Review: Larry Crowne (2011)
Larry Crowne (2011)
Directed by: Tom Hanks | 99 minutes | drama, comedy | Actors: Tom Hanks, Julia Roberts, George Takei, Bryan Cranston, Wilmer Valderrama, Taraji P. Henson, Pam Grier, Nia Vardalos, Rami Malek, Rob Riggle, Jon Seda
‘Splash’, ‘Big’, ‘Forrest Gump’, ‘You’ve Got Mail’, ‘Cast Away’, ‘The Terminal’. If one actor can be called the king of softies, it’s Tom Hanks. With the feel-good film ‘Larry Crowne’, produced, written and directed by Hanks, he goes one step further. Tom Hanks in the title role delivers a hundred minutes of good-natured cuddliness. Larry Crowne is so innocent, he should be allowed to cast the first stone with confidence. Though he would never get there himself.
Larry, a middle-aged man, is a department store chief. When he walks across the parking lot, he snatches the stuffing from the asphalt and casts an all-seeing look around him: is everything okay? Everthing allright. Not for Larry, by the way, that morning, because he’s getting fired. Lack of development opportunities. “You are forever retarded because you don’t have a degree,” a colleague puts it. For a moment Larry’s good-natured look disappears, but he immediately starts looking for other work. Must too, with his mortgage. He approaches potential employers in a hurry. But it’s a crisis and nobody needs an unqualified ex-navy cook, if he shakes their hands so jovially. Things have to change, Larry realizes. He exchanges his car for a scooter and registers for a study at a ‘community college’. “You do have to work for it!” the dean warns him. That is not so bad with the course ‘Speech 217 – the art of informal remarks’. Larry’s class is an enthusiastic mix of intellectually challenged youth. Toasted bread is a serious topic and the cry “Be aggressive!” goes on for a presentation. As long as you do push-ups with it. Despite the age difference, Larry immediately makes friends. He even gets to join a happy moped gang calling themselves the “Justice and Beauty Street Patrol” and renaming Larry Crowne “Lance Corona”. To do that, he must first struggle through a cringe-inducing finger-cutting scene. In front of the class is the grumpiness and cynicism of teacher Mercedes “Mercy” Tainot (Julia Roberts). She regularly emphasizes the importance of dedication to her students. A hollow phrase in her case, she doesn’t even feign enthusiasm anymore. Fortunately, she still tries her best to look good. That doesn’t stop her unshaven husband Dean (Bryan Cranston) from lusting after busty ladies in smart swimwear online. No one is surprised at Scheveningen, but Tainot knows how it works: “You’re watching porn!”.

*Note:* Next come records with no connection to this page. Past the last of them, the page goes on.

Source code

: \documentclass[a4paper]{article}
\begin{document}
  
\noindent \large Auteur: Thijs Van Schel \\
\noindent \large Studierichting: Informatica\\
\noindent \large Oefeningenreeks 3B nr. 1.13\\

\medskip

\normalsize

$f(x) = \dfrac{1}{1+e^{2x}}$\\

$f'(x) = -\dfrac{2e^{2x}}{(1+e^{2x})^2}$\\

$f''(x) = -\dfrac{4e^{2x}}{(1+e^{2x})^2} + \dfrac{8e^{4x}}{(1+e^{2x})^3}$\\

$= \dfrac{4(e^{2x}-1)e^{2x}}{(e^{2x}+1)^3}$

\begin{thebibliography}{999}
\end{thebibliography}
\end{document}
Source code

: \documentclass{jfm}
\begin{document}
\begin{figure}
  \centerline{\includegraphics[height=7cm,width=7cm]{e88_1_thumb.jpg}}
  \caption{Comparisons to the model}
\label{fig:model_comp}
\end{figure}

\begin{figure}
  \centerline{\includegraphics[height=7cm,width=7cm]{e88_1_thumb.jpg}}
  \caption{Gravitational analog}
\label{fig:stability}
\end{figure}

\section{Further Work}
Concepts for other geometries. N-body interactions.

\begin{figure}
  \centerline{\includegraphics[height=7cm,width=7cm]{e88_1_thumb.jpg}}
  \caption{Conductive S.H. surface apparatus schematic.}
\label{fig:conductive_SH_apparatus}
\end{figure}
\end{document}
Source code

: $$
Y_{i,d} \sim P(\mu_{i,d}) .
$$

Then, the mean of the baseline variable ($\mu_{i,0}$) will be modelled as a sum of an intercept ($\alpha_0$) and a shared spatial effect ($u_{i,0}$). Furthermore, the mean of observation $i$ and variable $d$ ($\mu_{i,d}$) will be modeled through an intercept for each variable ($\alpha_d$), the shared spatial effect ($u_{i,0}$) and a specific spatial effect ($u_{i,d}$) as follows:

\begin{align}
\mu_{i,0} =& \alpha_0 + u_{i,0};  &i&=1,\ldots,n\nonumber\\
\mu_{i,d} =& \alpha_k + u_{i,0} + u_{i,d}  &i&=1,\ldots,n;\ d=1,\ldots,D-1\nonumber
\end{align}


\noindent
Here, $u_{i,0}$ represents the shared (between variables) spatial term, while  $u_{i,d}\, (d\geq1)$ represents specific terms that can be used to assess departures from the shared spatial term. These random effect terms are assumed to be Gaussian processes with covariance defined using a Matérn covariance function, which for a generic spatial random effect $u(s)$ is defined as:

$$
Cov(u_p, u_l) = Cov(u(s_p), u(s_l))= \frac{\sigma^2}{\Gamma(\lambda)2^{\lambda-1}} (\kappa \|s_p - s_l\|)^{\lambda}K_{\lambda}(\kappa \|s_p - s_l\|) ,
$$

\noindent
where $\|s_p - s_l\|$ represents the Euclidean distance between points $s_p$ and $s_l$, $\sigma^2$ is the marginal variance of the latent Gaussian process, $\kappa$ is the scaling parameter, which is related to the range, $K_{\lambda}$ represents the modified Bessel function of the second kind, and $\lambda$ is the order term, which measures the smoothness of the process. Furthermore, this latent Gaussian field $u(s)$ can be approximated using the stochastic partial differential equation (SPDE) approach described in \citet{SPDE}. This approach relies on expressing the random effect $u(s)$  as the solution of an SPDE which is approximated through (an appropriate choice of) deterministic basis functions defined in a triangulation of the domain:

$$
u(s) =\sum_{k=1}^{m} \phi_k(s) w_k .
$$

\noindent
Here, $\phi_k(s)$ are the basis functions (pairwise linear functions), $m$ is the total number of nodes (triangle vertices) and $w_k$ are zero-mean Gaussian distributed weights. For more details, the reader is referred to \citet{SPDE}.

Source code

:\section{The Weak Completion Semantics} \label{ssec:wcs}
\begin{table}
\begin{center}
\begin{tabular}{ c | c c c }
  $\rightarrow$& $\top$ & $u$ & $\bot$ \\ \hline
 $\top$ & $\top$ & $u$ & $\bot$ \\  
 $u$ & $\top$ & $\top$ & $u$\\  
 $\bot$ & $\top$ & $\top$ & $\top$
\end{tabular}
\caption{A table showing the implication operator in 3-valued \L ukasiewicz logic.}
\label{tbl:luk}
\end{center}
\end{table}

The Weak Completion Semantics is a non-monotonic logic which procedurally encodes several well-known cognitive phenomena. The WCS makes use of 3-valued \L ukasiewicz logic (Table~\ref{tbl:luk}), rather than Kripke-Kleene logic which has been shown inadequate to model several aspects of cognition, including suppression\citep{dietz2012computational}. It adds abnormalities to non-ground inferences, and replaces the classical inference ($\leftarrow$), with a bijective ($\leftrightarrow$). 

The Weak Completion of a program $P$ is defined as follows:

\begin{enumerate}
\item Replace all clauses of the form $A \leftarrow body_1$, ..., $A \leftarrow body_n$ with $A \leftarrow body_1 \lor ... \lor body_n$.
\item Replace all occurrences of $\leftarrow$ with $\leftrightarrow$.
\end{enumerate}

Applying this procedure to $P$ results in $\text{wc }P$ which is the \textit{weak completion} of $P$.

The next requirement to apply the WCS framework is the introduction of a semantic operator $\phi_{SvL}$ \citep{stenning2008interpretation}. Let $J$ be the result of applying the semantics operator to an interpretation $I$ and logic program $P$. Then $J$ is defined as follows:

What ‘Larry Crowne’ lacks besides a challenging plot, is strangely enough especially Larry Crowne himself. His personality has less definition than a bowl of Hüttenkäse. How Larry survived twenty years in the navy is a miracle. Or practically impossible. With nothing but blissful amazement, Crowne allows his newfound friends to transform from a man who tucks in his polo shirts and wears his glasses on a string, to a quirky jacket-tie-shirt wearer. Larry likes everything? In other words: Larry lets himself be squeaked. Doesn’t scooter girl Talia (Gugu Mbatha-Raw) like his glasses? She crushes it to smithereens before his eyes and maternally conjures up a hipper frame. Larry’s response: nada. As if he’s not a grown man, but a helpless kid from the Ikea ball pit. Possibly that prompts Talia to react so blissfully to nothing more than his presence as a sweet, sexless teddy bear. That is different for Mercedes Tainot, who gives both the film and the human ‘Larry Crowne’ some pleasant unrest with her grumpiness and unreasonableness. And it helps that she looks like Julia Roberts.
Goodness is almost elevated to an art form in ‘Larry Crowne’. The only movie kiss is one from the Clark Gable era, with twisted lips and civilized faces turning away from the camera. Still, ‘Larry Crowne’ could still be a happy, escapist film. One that convinces you that you can also face the crisis out there with a smile. (All you need is love.) But the screen simply lacks humor, romance and exciting events. Maybe a scooter club likes to chug around aimlessly to Tom Petty’s sing-along rock, a viewer might think otherwise.